◆ **Data to use**:
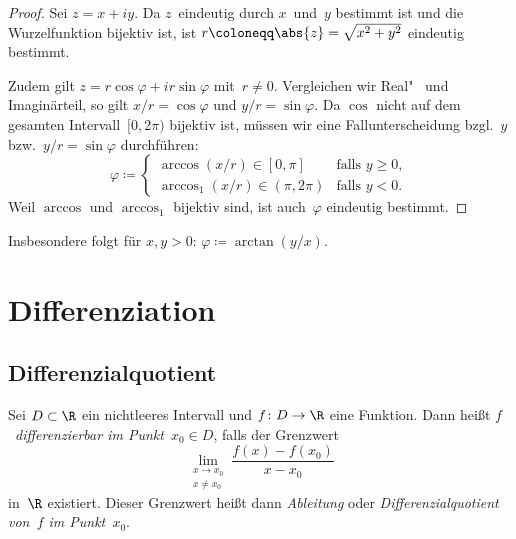 \documentclass[a4paper]{article}
\begin{document}
\begin{proof}
    Sei $z = x+iy$. Da $z$~eindeutig durch $x$~und~$y$ bestimmt ist und die Wurzelfunktion bijektiv ist, ist $r \coloneqq \abs{z} = \sqrt{x^2+y^2}$ eindeutig bestimmt.

    Zudem gilt $z = r\cos\varphi + ir\sin\varphi$ mit~$r \neq 0$. Vergleichen wir Real"~ und Imaginärteil, so gilt $x/r = \cos\varphi$ und $y/r = \sin\varphi$. Da $\cos$ nicht auf dem gesamten Intervall~$[0, 2\pi)$ bijektiv ist, müssen wir eine Fallunterscheidung bzgl.\ $y$ bzw.\ $y/r = \sin\varphi$ durchführen:
    \begin{equation*}
        \varphi \coloneqq \begin{cases}
            \arccos(x/r) \in [0,\pi]       & \text{falls } y \geq 0, \\
            \arccos_1(x/r) \in (\pi, 2\pi) & \text{falls } y < 0.
        \end{cases}
    \end{equation*}
    Weil $\arccos$ und $\arccos_1$ bijektiv sind, ist auch~$\varphi$ eindeutig bestimmt.
\end{proof}

\begin{remark}
    Insbesondere folgt für $x,y > 0$: $\varphi \coloneqq \arctan(y/x)$.
\end{remark}

\section{Differenziation}

\subsection{Differenzialquotient}

\begin{definition}
    Sei $D \subset \R$ ein nichtleeres Intervall und $f\colon D \to \R$ eine Funktion. Dann heißt $f$~\emph{differenzierbar im Punkt~$x_0 \in D$}, falls der Grenzwert
    \begin{equation*}
        \lim_{\substack{x\to x_0\\x \neq x_0}} \frac{f(x)-f(x_0)}{x-x_0}
    \end{equation*}
    in~$\R$ existiert. Dieser Grenzwert heißt dann \emph{Ableitung} oder \emph{Differenzialquotient von~$f$ im Punkt~$x_0$}.
\end{definition}
\end{document}
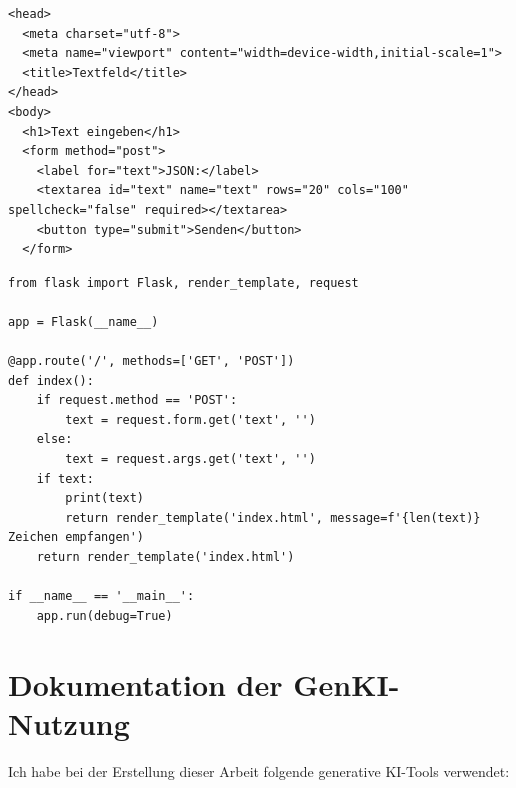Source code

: \documentclass[
thesis=master,
%
language=german,
%
faculty=cb,	
%
%
%
%
%
%
%
%
graduatedtoc,
%
fancy,
%
glossaryfront,
%
%
%
%
%
%
%
%
%
%
%
%
%
%
%
%
%
]{hsmw-vorlage-rw}
\begin{document}
\begin{lstlisting}[caption={index.html (Auszug)}]
<head>
  <meta charset="utf-8">
  <meta name="viewport" content="width=device-width,initial-scale=1">
  <title>Textfeld</title>
</head>
<body>
  <h1>Text eingeben</h1>
  <form method="post">
    <label for="text">JSON:</label>
    <textarea id="text" name="text" rows="20" cols="100" spellcheck="false" required></textarea>
    <button type="submit">Senden</button>
  </form>
\end{lstlisting}

\begin{lstlisting}[caption={main.py}]
from flask import Flask, render_template, request

app = Flask(__name__)

@app.route('/', methods=['GET', 'POST'])
def index():
    if request.method == 'POST':
        text = request.form.get('text', '')
    else:
        text = request.args.get('text', '')
    if text:
        print(text)
        return render_template('index.html', message=f'{len(text)} Zeichen empfangen')
    return render_template('index.html')

if __name__ == '__main__':
    app.run(debug=True)
\end{lstlisting}


% 
% 



\chapter{Dokumentation der GenKI-Nutzung}\label{ch:anhang_genki}

Ich habe bei der Erstellung dieser Arbeit folgende generative KI-Tools verwendet:
\end{document}
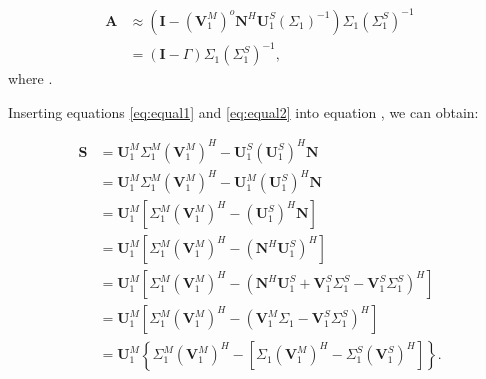\begin{equation}
\label{eq:Ader}
\begin{split}
\mathbf{A}&\approx (\mathbf{I}-(\mathbf{V}_1^M)^{o}\mathbf{N}^H\mathbf{U}_1^S(\Sigma_1)^{-1})\Sigma_1(\Sigma_1^S)^{-1}\\
&=(\mathbf{I}-\Gamma)\Sigma_1(\Sigma_1^S)^{-1},
\end{split}
\end{equation}
where .

Inserting equations \ref{eq:equal1} and \ref{eq:equal2} into equation \dlo{\ref{eq:tsvd22}}\wen{\ref{eq:tsvd222}}, we can obtain:

\begin{equation}
\label{eq:S22}
\begin{split}
\mathbf{S} &= \mathbf{U}_1^M\Sigma_1^M(\mathbf{V}_1^M)^H - \mathbf{U}_1^S\left(\mathbf{U}_1^S\right)^H\mathbf{N}\\
 &= \mathbf{U}_1^M\Sigma_1^M(\mathbf{V}_1^M)^H - \mathbf{U}_1^M\left(\mathbf{U}_1^S\right)^H\mathbf{N}\\
&=\mathbf{U}_1^M\left[\Sigma_1^M(\mathbf{V}_1^M)^H-  (\mathbf{U}_1^S)^H\mathbf{N}\right]\\
&=\mathbf{U}_1^M\left[\Sigma_1^M(\mathbf{V}_1^M)^H-  (\mathbf{N}^H\mathbf{U}_1^S)^H\right]\\
&=\mathbf{U}_1^M\left[\Sigma_1^M(\mathbf{V}_1^M)^H-  (\mathbf{N}^H\mathbf{U}_1^S+\mathbf{V}_1^S\Sigma_1^S-\mathbf{V}_1^S\Sigma_1^S)^H\right]\\
&=\mathbf{U}_1^M\left[\Sigma_1^M(\mathbf{V}_1^M)^H- (\mathbf{V}_1^M\Sigma_1-\mathbf{V}_1^S\Sigma_1^S)^H\right]\\
&=\mathbf{U}_1^M\left\{\Sigma_1^M(\mathbf{V}_1^M)^H- \left[\Sigma_1(\mathbf{V}_1^M)^H-\Sigma_1^S(\mathbf{V}_1^S)^H\right]\right\}.
\end{split}
\end{equation}



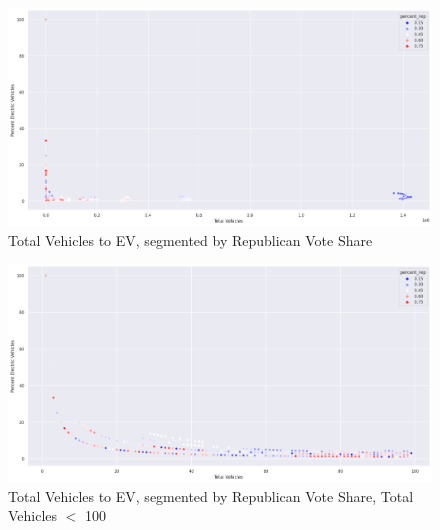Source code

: \documentclass{article}
\begin{document}
\begin{figure}[!htb]
  \includegraphics[width=\linewidth]{3dplot}
  \caption{Total Vehicles to EV, segmented by Republican Vote Share}
\end{figure}

\begin{figure}[!htb]
  \includegraphics[width=\linewidth]{3dplot2}
  \caption{Total Vehicles to EV, segmented by Republican Vote Share, Total Vehicles $ < $ 100}
\end{figure}

\newpage

\printbibliography[
title={References}
]
\end{document}
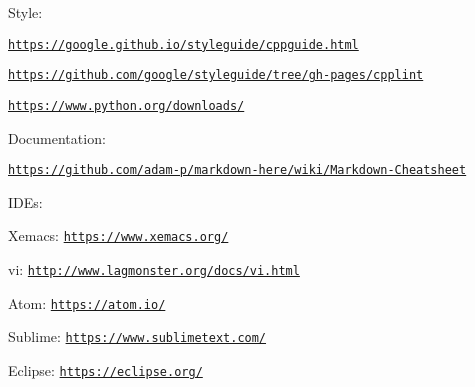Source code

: Style\+:
\begin{DoxyItemize}
\item \href{https://google.github.io/styleguide/cppguide.html}{\tt https\+://google.\+github.\+io/styleguide/cppguide.\+html}
\item \href{https://github.com/google/styleguide/tree/gh-pages/cpplint}{\tt https\+://github.\+com/google/styleguide/tree/gh-\/pages/cpplint}
\item \href{https://www.python.org/downloads/}{\tt https\+://www.\+python.\+org/downloads/}
\end{DoxyItemize}

Documentation\+:
\begin{DoxyItemize}
\item \href{https://github.com/adam-p/markdown-here/wiki/Markdown-Cheatsheet}{\tt https\+://github.\+com/adam-\/p/markdown-\/here/wiki/\+Markdown-\/\+Cheatsheet}
\end{DoxyItemize}

I\+D\+Es\+:
\begin{DoxyItemize}
\item Xemacs\+: \href{https://www.xemacs.org/}{\tt https\+://www.\+xemacs.\+org/}
\item vi\+: \href{http://www.lagmonster.org/docs/vi.html}{\tt http\+://www.\+lagmonster.\+org/docs/vi.\+html}
\item Atom\+: \href{https://atom.io/}{\tt https\+://atom.\+io/}
\item Sublime\+: \href{https://www.sublimetext.com/}{\tt https\+://www.\+sublimetext.\+com/}
\item Eclipse\+: \href{https://eclipse.org/}{\tt https\+://eclipse.\+org/} 
\end{DoxyItemize}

◆ **Work item**: Write the data above out again exactly, every line of it, and exclude the pictures.

◆ **Task answer**:
 \documentclass[a4paper]{article}
\begin{document}
\begin{proof}
    Sei $z = x+iy$. Da $z$~eindeutig durch $x$~und~$y$ bestimmt ist und die Wurzelfunktion bijektiv ist, ist $r \coloneqq \abs{z} = \sqrt{x^2+y^2}$ eindeutig bestimmt.

    Zudem gilt $z = r\cos\varphi + ir\sin\varphi$ mit~$r \neq 0$. Vergleichen wir Real"~ und Imaginärteil, so gilt $x/r = \cos\varphi$ und $y/r = \sin\varphi$. Da $\cos$ nicht auf dem gesamten Intervall~$[0, 2\pi)$ bijektiv ist, müssen wir eine Fallunterscheidung bzgl.\ $y$ bzw.\ $y/r = \sin\varphi$ durchführen:
    \begin{equation*}
        \varphi \coloneqq \begin{cases}
            \arccos(x/r) \in [0,\pi]       & \text{falls } y \geq 0, \\
            \arccos_1(x/r) \in (\pi, 2\pi) & \text{falls } y < 0.
        \end{cases}
    \end{equation*}
    Weil $\arccos$ und $\arccos_1$ bijektiv sind, ist auch~$\varphi$ eindeutig bestimmt.
\end{proof}

\begin{remark}
    Insbesondere folgt für $x,y > 0$: $\varphi \coloneqq \arctan(y/x)$.
\end{remark}

\section{Differenziation}

\subsection{Differenzialquotient}

\begin{definition}
    Sei $D \subset \R$ ein nichtleeres Intervall und $f\colon D \to \R$ eine Funktion. Dann heißt $f$~\emph{differenzierbar im Punkt~$x_0 \in D$}, falls der Grenzwert
    \begin{equation*}
        \lim_{\substack{x\to x_0\\x \neq x_0}} \frac{f(x)-f(x_0)}{x-x_0}
    \end{equation*}
    in~$\R$ existiert. Dieser Grenzwert heißt dann \emph{Ableitung} oder \emph{Differenzialquotient von~$f$ im Punkt~$x_0$}.
\end{definition}
\end{document}
Source code

: \documentclass[
thesis=master,
%
language=german,
%
faculty=cb,	
%
%
%
%
%
%
%
%
graduatedtoc,
%
fancy,
%
glossaryfront,
%
%
%
%
%
%
%
%
%
%
%
%
%
%
%
%
%
]{hsmw-vorlage-rw}
\begin{document}
\begin{lstlisting}[caption={index.html (Auszug)}]
<head>
  <meta charset="utf-8">
  <meta name="viewport" content="width=device-width,initial-scale=1">
  <title>Textfeld</title>
</head>
<body>
  <h1>Text eingeben</h1>
  <form method="post">
    <label for="text">JSON:</label>
    <textarea id="text" name="text" rows="20" cols="100" spellcheck="false" required></textarea>
    <button type="submit">Senden</button>
  </form>
\end{lstlisting}

\begin{lstlisting}[caption={main.py}]
from flask import Flask, render_template, request

app = Flask(__name__)

@app.route('/', methods=['GET', 'POST'])
def index():
    if request.method == 'POST':
        text = request.form.get('text', '')
    else:
        text = request.args.get('text', '')
    if text:
        print(text)
        return render_template('index.html', message=f'{len(text)} Zeichen empfangen')
    return render_template('index.html')

if __name__ == '__main__':
    app.run(debug=True)
\end{lstlisting}


% 
% 



\chapter{Dokumentation der GenKI-Nutzung}\label{ch:anhang_genki}

Ich habe bei der Erstellung dieser Arbeit folgende generative KI-Tools verwendet:
\end{document}
\begin{equation}
\label{eq:Ader}
\begin{split}
\mathbf{A}&\approx (\mathbf{I}-(\mathbf{V}_1^M)^{o}\mathbf{N}^H\mathbf{U}_1^S(\Sigma_1)^{-1})\Sigma_1(\Sigma_1^S)^{-1}\\
&=(\mathbf{I}-\Gamma)\Sigma_1(\Sigma_1^S)^{-1},
\end{split}
\end{equation}
where .

Inserting equations \ref{eq:equal1} and \ref{eq:equal2} into equation \dlo{\ref{eq:tsvd22}}\wen{\ref{eq:tsvd222}}, we can obtain:

\begin{equation}
\label{eq:S22}
\begin{split}
\mathbf{S} &= \mathbf{U}_1^M\Sigma_1^M(\mathbf{V}_1^M)^H - \mathbf{U}_1^S\left(\mathbf{U}_1^S\right)^H\mathbf{N}\\
 &= \mathbf{U}_1^M\Sigma_1^M(\mathbf{V}_1^M)^H - \mathbf{U}_1^M\left(\mathbf{U}_1^S\right)^H\mathbf{N}\\
&=\mathbf{U}_1^M\left[\Sigma_1^M(\mathbf{V}_1^M)^H-  (\mathbf{U}_1^S)^H\mathbf{N}\right]\\
&=\mathbf{U}_1^M\left[\Sigma_1^M(\mathbf{V}_1^M)^H-  (\mathbf{N}^H\mathbf{U}_1^S)^H\right]\\
&=\mathbf{U}_1^M\left[\Sigma_1^M(\mathbf{V}_1^M)^H-  (\mathbf{N}^H\mathbf{U}_1^S+\mathbf{V}_1^S\Sigma_1^S-\mathbf{V}_1^S\Sigma_1^S)^H\right]\\
&=\mathbf{U}_1^M\left[\Sigma_1^M(\mathbf{V}_1^M)^H- (\mathbf{V}_1^M\Sigma_1-\mathbf{V}_1^S\Sigma_1^S)^H\right]\\
&=\mathbf{U}_1^M\left\{\Sigma_1^M(\mathbf{V}_1^M)^H- \left[\Sigma_1(\mathbf{V}_1^M)^H-\Sigma_1^S(\mathbf{V}_1^S)^H\right]\right\}.
\end{split}
\end{equation}



Source code

: \documentclass{article}
\begin{document}
\begin{figure}[!htb]
  \includegraphics[width=\linewidth]{3dplot}
  \caption{Total Vehicles to EV, segmented by Republican Vote Share}
\end{figure}

\begin{figure}[!htb]
  \includegraphics[width=\linewidth]{3dplot2}
  \caption{Total Vehicles to EV, segmented by Republican Vote Share, Total Vehicles $ < $ 100}
\end{figure}

\newpage

\printbibliography[
title={References}
]
\end{document}
Source code

: Style\+:
\begin{DoxyItemize}
\item \href{https://google.github.io/styleguide/cppguide.html}{\tt https\+://google.\+github.\+io/styleguide/cppguide.\+html}
\item \href{https://github.com/google/styleguide/tree/gh-pages/cpplint}{\tt https\+://github.\+com/google/styleguide/tree/gh-\/pages/cpplint}
\item \href{https://www.python.org/downloads/}{\tt https\+://www.\+python.\+org/downloads/}
\end{DoxyItemize}

Documentation\+:
\begin{DoxyItemize}
\item \href{https://github.com/adam-p/markdown-here/wiki/Markdown-Cheatsheet}{\tt https\+://github.\+com/adam-\/p/markdown-\/here/wiki/\+Markdown-\/\+Cheatsheet}
\end{DoxyItemize}

I\+D\+Es\+:
\begin{DoxyItemize}
\item Xemacs\+: \href{https://www.xemacs.org/}{\tt https\+://www.\+xemacs.\+org/}
\item vi\+: \href{http://www.lagmonster.org/docs/vi.html}{\tt http\+://www.\+lagmonster.\+org/docs/vi.\+html}
\item Atom\+: \href{https://atom.io/}{\tt https\+://atom.\+io/}
\item Sublime\+: \href{https://www.sublimetext.com/}{\tt https\+://www.\+sublimetext.\+com/}
\item Eclipse\+: \href{https://eclipse.org/}{\tt https\+://eclipse.\+org/} 
\end{DoxyItemize}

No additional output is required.